[Source texts of formatted documents]
⁂
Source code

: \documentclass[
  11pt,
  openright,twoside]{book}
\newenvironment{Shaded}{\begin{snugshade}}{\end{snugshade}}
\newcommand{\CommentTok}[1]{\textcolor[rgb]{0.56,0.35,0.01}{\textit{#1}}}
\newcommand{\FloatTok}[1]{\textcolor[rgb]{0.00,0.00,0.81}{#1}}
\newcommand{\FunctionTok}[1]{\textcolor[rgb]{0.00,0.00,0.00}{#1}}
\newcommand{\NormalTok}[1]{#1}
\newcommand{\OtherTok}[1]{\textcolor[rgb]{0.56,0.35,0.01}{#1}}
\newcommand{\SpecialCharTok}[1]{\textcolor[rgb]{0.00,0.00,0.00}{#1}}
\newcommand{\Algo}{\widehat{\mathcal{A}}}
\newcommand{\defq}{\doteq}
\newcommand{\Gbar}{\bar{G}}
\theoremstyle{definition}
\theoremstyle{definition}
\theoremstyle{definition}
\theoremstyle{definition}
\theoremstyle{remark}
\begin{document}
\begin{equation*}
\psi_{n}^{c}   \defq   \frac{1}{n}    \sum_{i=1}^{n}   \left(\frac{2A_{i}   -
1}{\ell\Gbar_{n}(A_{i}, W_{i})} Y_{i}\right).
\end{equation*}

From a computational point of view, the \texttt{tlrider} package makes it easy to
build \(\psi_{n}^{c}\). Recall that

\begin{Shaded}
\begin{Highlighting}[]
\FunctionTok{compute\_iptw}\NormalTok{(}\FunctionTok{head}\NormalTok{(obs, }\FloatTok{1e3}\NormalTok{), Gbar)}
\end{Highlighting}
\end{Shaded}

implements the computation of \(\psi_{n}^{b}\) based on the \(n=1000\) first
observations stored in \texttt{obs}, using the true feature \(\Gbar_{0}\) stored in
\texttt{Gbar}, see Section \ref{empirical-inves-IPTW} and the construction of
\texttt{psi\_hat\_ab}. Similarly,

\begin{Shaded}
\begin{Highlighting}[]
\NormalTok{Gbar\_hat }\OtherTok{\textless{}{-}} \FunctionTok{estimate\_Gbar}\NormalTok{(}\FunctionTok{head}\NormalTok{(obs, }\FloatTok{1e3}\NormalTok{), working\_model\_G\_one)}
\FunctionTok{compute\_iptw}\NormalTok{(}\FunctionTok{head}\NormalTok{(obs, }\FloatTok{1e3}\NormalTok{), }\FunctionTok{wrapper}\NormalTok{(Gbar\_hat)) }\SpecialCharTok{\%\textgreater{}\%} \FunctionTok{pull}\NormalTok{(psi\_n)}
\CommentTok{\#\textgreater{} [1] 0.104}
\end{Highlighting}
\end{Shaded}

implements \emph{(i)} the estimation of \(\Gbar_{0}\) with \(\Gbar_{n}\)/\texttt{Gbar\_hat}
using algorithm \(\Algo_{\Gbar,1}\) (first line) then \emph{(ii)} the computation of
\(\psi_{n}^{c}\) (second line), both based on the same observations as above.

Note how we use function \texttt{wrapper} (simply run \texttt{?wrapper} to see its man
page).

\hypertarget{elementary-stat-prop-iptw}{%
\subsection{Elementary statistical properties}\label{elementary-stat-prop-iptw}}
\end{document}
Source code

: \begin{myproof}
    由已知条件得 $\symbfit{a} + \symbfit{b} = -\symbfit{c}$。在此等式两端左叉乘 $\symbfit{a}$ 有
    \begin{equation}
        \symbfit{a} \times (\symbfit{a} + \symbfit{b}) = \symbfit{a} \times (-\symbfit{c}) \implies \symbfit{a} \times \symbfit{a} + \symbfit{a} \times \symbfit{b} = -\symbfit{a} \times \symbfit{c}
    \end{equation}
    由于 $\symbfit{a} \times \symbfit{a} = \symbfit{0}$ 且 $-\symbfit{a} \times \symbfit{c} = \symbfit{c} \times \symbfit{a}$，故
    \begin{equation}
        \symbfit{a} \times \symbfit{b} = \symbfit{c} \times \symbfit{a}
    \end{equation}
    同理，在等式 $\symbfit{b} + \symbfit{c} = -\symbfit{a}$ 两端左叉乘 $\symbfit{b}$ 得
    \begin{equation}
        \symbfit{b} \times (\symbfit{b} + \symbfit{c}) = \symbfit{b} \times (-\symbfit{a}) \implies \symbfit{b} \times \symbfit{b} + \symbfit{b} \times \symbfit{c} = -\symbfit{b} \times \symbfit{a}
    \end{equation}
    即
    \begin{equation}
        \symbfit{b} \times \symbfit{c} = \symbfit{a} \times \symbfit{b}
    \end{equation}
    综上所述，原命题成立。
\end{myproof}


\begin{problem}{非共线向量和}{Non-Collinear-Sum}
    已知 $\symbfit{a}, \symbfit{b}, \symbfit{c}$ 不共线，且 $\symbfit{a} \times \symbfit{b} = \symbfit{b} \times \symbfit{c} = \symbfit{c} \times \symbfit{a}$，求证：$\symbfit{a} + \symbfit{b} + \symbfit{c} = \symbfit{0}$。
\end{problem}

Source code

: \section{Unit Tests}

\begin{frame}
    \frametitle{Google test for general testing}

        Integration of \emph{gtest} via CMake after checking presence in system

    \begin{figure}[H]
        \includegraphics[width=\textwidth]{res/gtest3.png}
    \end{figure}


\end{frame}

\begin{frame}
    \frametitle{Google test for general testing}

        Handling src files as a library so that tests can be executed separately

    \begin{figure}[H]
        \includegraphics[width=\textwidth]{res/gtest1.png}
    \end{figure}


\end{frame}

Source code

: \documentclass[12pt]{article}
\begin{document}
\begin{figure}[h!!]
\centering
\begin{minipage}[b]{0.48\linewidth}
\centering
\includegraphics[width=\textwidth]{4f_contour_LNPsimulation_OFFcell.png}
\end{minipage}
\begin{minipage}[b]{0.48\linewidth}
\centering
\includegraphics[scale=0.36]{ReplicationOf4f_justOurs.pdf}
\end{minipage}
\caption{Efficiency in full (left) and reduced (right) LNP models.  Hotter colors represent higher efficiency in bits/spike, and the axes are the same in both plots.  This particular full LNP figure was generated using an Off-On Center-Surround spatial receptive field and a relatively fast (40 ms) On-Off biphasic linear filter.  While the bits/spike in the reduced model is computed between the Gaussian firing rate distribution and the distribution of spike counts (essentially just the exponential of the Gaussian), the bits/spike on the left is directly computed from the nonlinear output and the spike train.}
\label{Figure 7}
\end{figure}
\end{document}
⁂
Line by line, set the records above down again exactly.

Solution to this problem |
Source code

: \documentclass[
  11pt,
  openright,twoside]{book}
\newenvironment{Shaded}{\begin{snugshade}}{\end{snugshade}}
\newcommand{\CommentTok}[1]{\textcolor[rgb]{0.56,0.35,0.01}{\textit{#1}}}
\newcommand{\FloatTok}[1]{\textcolor[rgb]{0.00,0.00,0.81}{#1}}
\newcommand{\FunctionTok}[1]{\textcolor[rgb]{0.00,0.00,0.00}{#1}}
\newcommand{\NormalTok}[1]{#1}
\newcommand{\OtherTok}[1]{\textcolor[rgb]{0.56,0.35,0.01}{#1}}
\newcommand{\SpecialCharTok}[1]{\textcolor[rgb]{0.00,0.00,0.00}{#1}}
\newcommand{\Algo}{\widehat{\mathcal{A}}}
\newcommand{\defq}{\doteq}
\newcommand{\Gbar}{\bar{G}}
\theoremstyle{definition}
\theoremstyle{definition}
\theoremstyle{definition}
\theoremstyle{definition}
\theoremstyle{remark}
\begin{document}
\begin{equation*}
\psi_{n}^{c}   \defq   \frac{1}{n}    \sum_{i=1}^{n}   \left(\frac{2A_{i}   -
1}{\ell\Gbar_{n}(A_{i}, W_{i})} Y_{i}\right).
\end{equation*}

From a computational point of view, the \texttt{tlrider} package makes it easy to
build \(\psi_{n}^{c}\). Recall that

\begin{Shaded}
\begin{Highlighting}[]
\FunctionTok{compute\_iptw}\NormalTok{(}\FunctionTok{head}\NormalTok{(obs, }\FloatTok{1e3}\NormalTok{), Gbar)}
\end{Highlighting}
\end{Shaded}

implements the computation of \(\psi_{n}^{b}\) based on the \(n=1000\) first
observations stored in \texttt{obs}, using the true feature \(\Gbar_{0}\) stored in
\texttt{Gbar}, see Section \ref{empirical-inves-IPTW} and the construction of
\texttt{psi\_hat\_ab}. Similarly,

\begin{Shaded}
\begin{Highlighting}[]
\NormalTok{Gbar\_hat }\OtherTok{\textless{}{-}} \FunctionTok{estimate\_Gbar}\NormalTok{(}\FunctionTok{head}\NormalTok{(obs, }\FloatTok{1e3}\NormalTok{), working\_model\_G\_one)}
\FunctionTok{compute\_iptw}\NormalTok{(}\FunctionTok{head}\NormalTok{(obs, }\FloatTok{1e3}\NormalTok{), }\FunctionTok{wrapper}\NormalTok{(Gbar\_hat)) }\SpecialCharTok{\%\textgreater{}\%} \FunctionTok{pull}\NormalTok{(psi\_n)}
\CommentTok{\#\textgreater{} [1] 0.104}
\end{Highlighting}
\end{Shaded}

implements \emph{(i)} the estimation of \(\Gbar_{0}\) with \(\Gbar_{n}\)/\texttt{Gbar\_hat}
using algorithm \(\Algo_{\Gbar,1}\) (first line) then \emph{(ii)} the computation of
\(\psi_{n}^{c}\) (second line), both based on the same observations as above.

Note how we use function \texttt{wrapper} (simply run \texttt{?wrapper} to see its man
page).

\hypertarget{elementary-stat-prop-iptw}{%
\subsection{Elementary statistical properties}\label{elementary-stat-prop-iptw}}
\end{document}
Source code

: \begin{myproof}
    由已知条件得 $\symbfit{a} + \symbfit{b} = -\symbfit{c}$。在此等式两端左叉乘 $\symbfit{a}$ 有
    \begin{equation}
        \symbfit{a} \times (\symbfit{a} + \symbfit{b}) = \symbfit{a} \times (-\symbfit{c}) \implies \symbfit{a} \times \symbfit{a} + \symbfit{a} \times \symbfit{b} = -\symbfit{a} \times \symbfit{c}
    \end{equation}
    由于 $\symbfit{a} \times \symbfit{a} = \symbfit{0}$ 且 $-\symbfit{a} \times \symbfit{c} = \symbfit{c} \times \symbfit{a}$，故
    \begin{equation}
        \symbfit{a} \times \symbfit{b} = \symbfit{c} \times \symbfit{a}
    \end{equation}
    同理，在等式 $\symbfit{b} + \symbfit{c} = -\symbfit{a}$ 两端左叉乘 $\symbfit{b}$ 得
    \begin{equation}
        \symbfit{b} \times (\symbfit{b} + \symbfit{c}) = \symbfit{b} \times (-\symbfit{a}) \implies \symbfit{b} \times \symbfit{b} + \symbfit{b} \times \symbfit{c} = -\symbfit{b} \times \symbfit{a}
    \end{equation}
    即
    \begin{equation}
        \symbfit{b} \times \symbfit{c} = \symbfit{a} \times \symbfit{b}
    \end{equation}
    综上所述，原命题成立。
\end{myproof}


\begin{problem}{非共线向量和}{Non-Collinear-Sum}
    已知 $\symbfit{a}, \symbfit{b}, \symbfit{c}$ 不共线，且 $\symbfit{a} \times \symbfit{b} = \symbfit{b} \times \symbfit{c} = \symbfit{c} \times \symbfit{a}$，求证：$\symbfit{a} + \symbfit{b} + \symbfit{c} = \symbfit{0}$。
\end{problem}

Source code

: \section{Unit Tests}

\begin{frame}
    \frametitle{Google test for general testing}

        Integration of \emph{gtest} via CMake after checking presence in system

    \begin{figure}[H]
        \includegraphics[width=\textwidth]{res/gtest3.png}
    \end{figure}


\end{frame}

\begin{frame}
    \frametitle{Google test for general testing}

        Handling src files as a library so that tests can be executed separately

    \begin{figure}[H]
        \includegraphics[width=\textwidth]{res/gtest1.png}
    \end{figure}


\end{frame}

Source code

: \documentclass[12pt]{article}
\begin{document}
\begin{figure}[h!!]
\centering
\begin{minipage}[b]{0.48\linewidth}
\centering
\includegraphics[width=\textwidth]{4f_contour_LNPsimulation_OFFcell.png}
\end{minipage}
\begin{minipage}[b]{0.48\linewidth}
\centering
\includegraphics[scale=0.36]{ReplicationOf4f_justOurs.pdf}
\end{minipage}
\caption{Efficiency in full (left) and reduced (right) LNP models.  Hotter colors represent higher efficiency in bits/spike, and the axes are the same in both plots.  This particular full LNP figure was generated using an Off-On Center-Surround spatial receptive field and a relatively fast (40 ms) On-Off biphasic linear filter.  While the bits/spike in the reduced model is computed between the Gaussian firing rate distribution and the distribution of spike counts (essentially just the exponential of the Gaussian), the bits/spike on the left is directly computed from the nonlinear output and the spike train.}
\label{Figure 7}
\end{figure}
\end{document}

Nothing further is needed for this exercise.